Assignment
In the copy, include every entry exactly but none of its images.

Recorded information
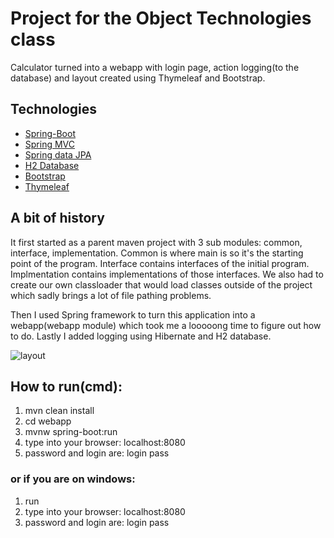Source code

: # Project for the Object Technologies class
Calculator turned into a webapp with login page, action logging(to the 
database) and layout created using Thymeleaf and Bootstrap.
## Technologies
* [Spring-Boot](https://spring.io/projects/spring-boot)
* [Spring MVC](https://docs.spring.io/spring/docs/current/spring-framework-reference/web.html)
* [Spring data JPA](https://spring.io/projects/spring-data-jpa)
* [H2 Database](https://en.wikipedia.org/wiki/H2_(DBMS))
* [Bootstrap](https://getbootstrap.com/)
* [Thymeleaf](https://www.thymeleaf.org/)

## A bit of history
It first started as a parent maven project with 3 sub modules: common, interface, implementation. 
Common is where main is so it's the starting point of the program. 
Interface contains interfaces of the initial program. 
Implmentation contains implementations of those interfaces.
We also had to create our own classloader that would load classes 
outside of the project which sadly brings a lot of file pathing problems.

Then I used Spring framework to turn this application into a webapp(webapp module) which took me a 
looooong time to figure out how to do. Lastly I added logging using Hibernate and H2 database.


![layout](https://github.com/krzosa/project-for-object-technologies-class/blob/master/IMG.PNG)

## How to run(cmd):
1. mvn clean install
2. cd webapp
3. mvnw spring-boot:run
4. type into your browser: localhost:8080 
5. password and login are: login pass

### or if you are on windows:

1. run
1. type into your browser: localhost:8080 
1. password and login are: login pass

Response to the exercise
Source code

: # Project for the Object Technologies class
Calculator turned into a webapp with login page, action logging(to the 
database) and layout created using Thymeleaf and Bootstrap.
## Technologies
* [Spring-Boot](https://spring.io/projects/spring-boot)
* [Spring MVC](https://docs.spring.io/spring/docs/current/spring-framework-reference/web.html)
* [Spring data JPA](https://spring.io/projects/spring-data-jpa)
* [H2 Database](https://en.wikipedia.org/wiki/H2_(DBMS))
* [Bootstrap](https://getbootstrap.com/)
* [Thymeleaf](https://www.thymeleaf.org/)

## A bit of history
It first started as a parent maven project with 3 sub modules: common, interface, implementation. 
Common is where main is so it's the starting point of the program. 
Interface contains interfaces of the initial program. 
Implmentation contains implementations of those interfaces.
We also had to create our own classloader that would load classes 
outside of the project which sadly brings a lot of file pathing problems.

Then I used Spring framework to turn this application into a webapp(webapp module) which took me a 
looooong time to figure out how to do. Lastly I added logging using Hibernate and H2 database.


![layout](https://github.com/krzosa/project-for-object-technologies-class/blob/master/IMG.PNG)

## How to run(cmd):
1. mvn clean install
2. cd webapp
3. mvnw spring-boot:run
4. type into your browser: localhost:8080 
5. password and login are: login pass

### or if you are on windows:

1. run
1. type into your browser: localhost:8080 
1. password and login are: login pass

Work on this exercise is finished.